Salesforce、画期的な自律型AIエージェントスイート「Agentforce」を発表

Salesforceは9月13日、自律型AIエージェントのスイート「Agentforce」(英語)を発表した。サービス、セールス、マーケティング、コマースなどの領域で、タ効率、満足度を高める自律型AIエージェントを組織に提供する。

Salesforceが発表した「Agentforce」(英語)は、サービス、セールス、マーケティング、コマース領域のタスクを処理する、画期的な自律型AIエージェントスイート。データの分析、意思決定、顧客サービスに関する問い合わせへの回答や見込み顧客の選別、マーケティングキャンペーンの最適化などのタスクに対して行動を起こすことができる。

人間の要求に依存し、複雑なタスクや複数ステップのタスクが必要なcopilotやチャットボットとは対照的に、「Agentforce」は自律的に動作し、必要に応じて適切なデータを取得。あらゆるタスクのアクションの計画を構築し、人間の介入を必要とせずにこれらの計画を実行することで、より洗練されたサービスを提供する。

「Agentforce」は、車の自動運転のようにリアルタイムのデータを使用して、変化する状況に適応する。また、必要に応じて、会話の要約や顧客の概要、次に何をすべきかの推奨事項を従業員にシームレスに引き渡すことができる。「Agentforce」により、企業は数回のクリックで必要な時にすぐに労働力を拡張できるとしている。
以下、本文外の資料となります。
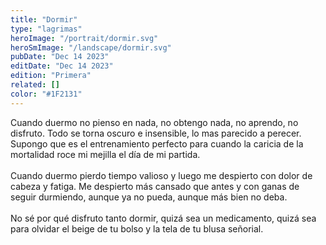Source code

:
 ```yaml
---
title: "Dormir"
type: "lagrimas"
heroImage: "/portrait/dormir.svg"
heroSmImage: "/landscape/dormir.svg"
pubDate: "Dec 14 2023"
editDate: "Dec 14 2023"
edition: "Primera"
related: []
color: "#1F2131"
---
```


Cuando duermo no pienso en nada, no obtengo nada, no aprendo, no disfruto. Todo se torna oscuro e insensible, lo mas parecido a perecer. Supongo que es el entrenamiento perfecto para cuando la caricia de la mortalidad roce mi mejilla el día de mi partida.
<br><br>
Cuando duermo pierdo tiempo valioso y luego me despierto con dolor de cabeza y fatiga. Me despierto más cansado que antes y con ganas de seguir durmiendo, aunque ya no pueda, aunque más bien no deba.
<br><br>
No sé por qué disfruto tanto dormir, quizá sea un medicamento, quizá sea para olvidar el beige de tu bolso y la tela de tu blusa señorial.
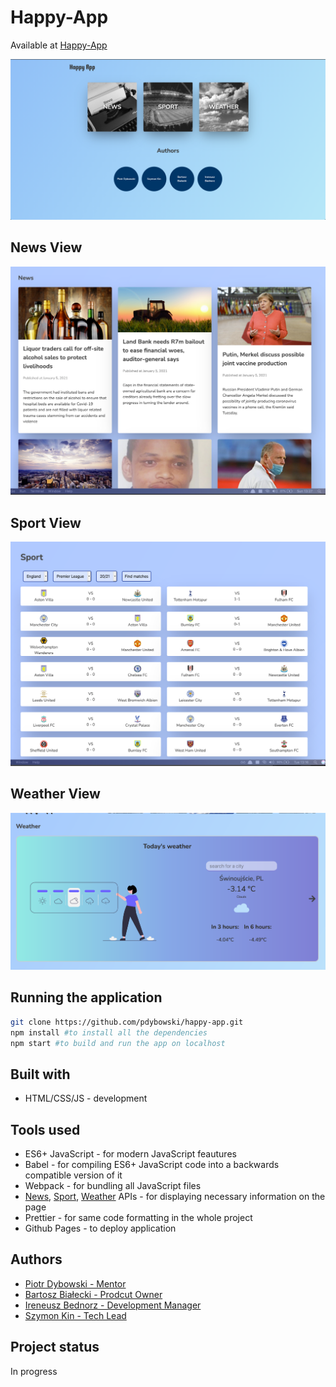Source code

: # Happy-App

Available at [Happy-App](https://hoolek77.github.io/happy-app/)

[<img src="./src/content/img/readmeImg.png" />](https://hoolek77.github.io/happy-app/)

## News View

[<img src="./src/content/img/newsView.png" />](https://hoolek77.github.io/happy-app/#/news/)

## Sport View

[<img src="./src/content/img/sportView.png" />](https://hoolek77.github.io/happy-app/#/sport/)

## Weather View

[<img src="./src/content/img/weatherView.png" />](https://hoolek77.github.io/happy-app/#/weather/)

## Running the application

```bash
git clone https://github.com/pdybowski/happy-app.git
npm install #to install all the dependencies
npm start #to build and run the app on localhost
```

## Built with

- HTML/CSS/JS - development

## Tools used

- ES6+ JavaScript - for modern JavaScript feautures
- Babel - for compiling ES6+ JavaScript code into a backwards compatible version of it
- Webpack - for bundling all JavaScript files
- [News](https://newsapi.org/), [Sport](https://app.sportdataapi.com/), [Weather](https://openweathermap.org/) APIs - for displaying necessary information on the page
- Prettier - for same code formatting in the whole project
- Github Pages - to deploy application

## Authors

- [Piotr Dybowski - Mentor](https://github.com/pdybowski)
- [Bartosz Białecki - Prodcut Owner](https://github.com/bartoszbialecki)
- [Ireneusz Bednorz - Development Manager](https://github.com/ibednorz)
- [Szymon Kin - Tech Lead](https://github.com/hoolek77)

## Project status

In progress

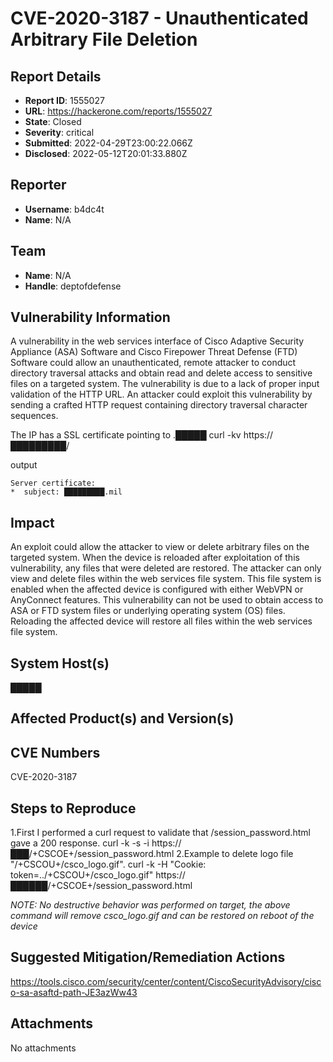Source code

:# CVE-2020-3187 - Unauthenticated Arbitrary File Deletion

## Report Details
- **Report ID**: 1555027
- **URL**: https://hackerone.com/reports/1555027
- **State**: Closed
- **Severity**: critical
- **Submitted**: 2022-04-29T23:00:22.066Z
- **Disclosed**: 2022-05-12T20:01:33.880Z

## Reporter
- **Username**: b4dc4t
- **Name**: N/A

## Team
- **Name**: N/A
- **Handle**: deptofdefense

## Vulnerability Information
A vulnerability in the web services interface of Cisco Adaptive Security Appliance (ASA) Software and Cisco Firepower Threat Defense (FTD) Software could allow an unauthenticated, remote attacker to conduct directory traversal attacks and obtain read and delete access to sensitive files on a targeted system. The vulnerability is due to a lack of proper input validation of the HTTP URL. An attacker could exploit this vulnerability by sending a crafted HTTP request containing directory traversal character sequences.

The IP has a SSL certificate pointing to .█████
curl -kv https://█████████/

output
```
Server certificate:
*  subject: █████████.mil
```

## Impact

An exploit could allow the attacker to view or delete arbitrary files on the targeted system. When the device is reloaded after exploitation of this vulnerability, any files that were deleted are restored. The attacker can only view and delete files within the web services file system. This file system is enabled when the affected device is configured with either WebVPN or AnyConnect features. This vulnerability can not be used to obtain access to ASA or FTD system files or underlying operating system (OS) files. Reloading the affected device will restore all files within the web services file system.

## System Host(s)
█████

## Affected Product(s) and Version(s)


## CVE Numbers
CVE-2020-3187

## Steps to Reproduce
1.First I performed a curl request to validate that /session_password.html gave a 200 response.
curl -k -s -i https://███/+CSCOE+/session_password.html
2.Example to delete logo file "/+CSCOU+/csco_logo.gif".
curl -k -H "Cookie: token=../+CSCOU+/csco_logo.gif" https://██████/+CSCOE+/session_password.html

_NOTE: No destructive behavior was performed on target, the above command will remove csco_logo.gif and can be restored on reboot of the device_

## Suggested Mitigation/Remediation Actions
https://tools.cisco.com/security/center/content/CiscoSecurityAdvisory/cisco-sa-asaftd-path-JE3azWw43



## Attachments
No attachments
Salesforce 会長 兼 CEO 兼 共同創業者 Marc Benioff氏は、「『Agentforce』はAIの第3の波を象徴するものです。Copilotからさらに進化し、非常に正確で、ハルシネーションが少なく、顧客の成功を積極的に推進するインテリジェントなAIエージェントの新時代を切り拓きます。他のプラットフォームとは異なり、『Agentforce』はあらゆるワークフローにAIをシームレスに統合し、カスタマージャーニーの中心に深く組み込まれた信頼性の高い革新的なソリューションです。つまり、ニーズを予測し、関係を強化し、成長を促進し、あらゆるタッチポイントで積極的な行動を取ることを意味します。他社ではAIをDIYで開発していく必要がありますが、『Agentforce』は即効性と拡張性を備え、それぞれの顧客に最適化されたエンタープライズ対応のプラットフォームを提供します。高度なセキュリティ機能、業界標準への準拠、そして比類のない柔軟性を備えています。当社のビジョンは大胆です。2025年末までに『Agentforce』で10億人の従業員に力を与えるというものです。これがAIのあるべき姿なのです」と述べた。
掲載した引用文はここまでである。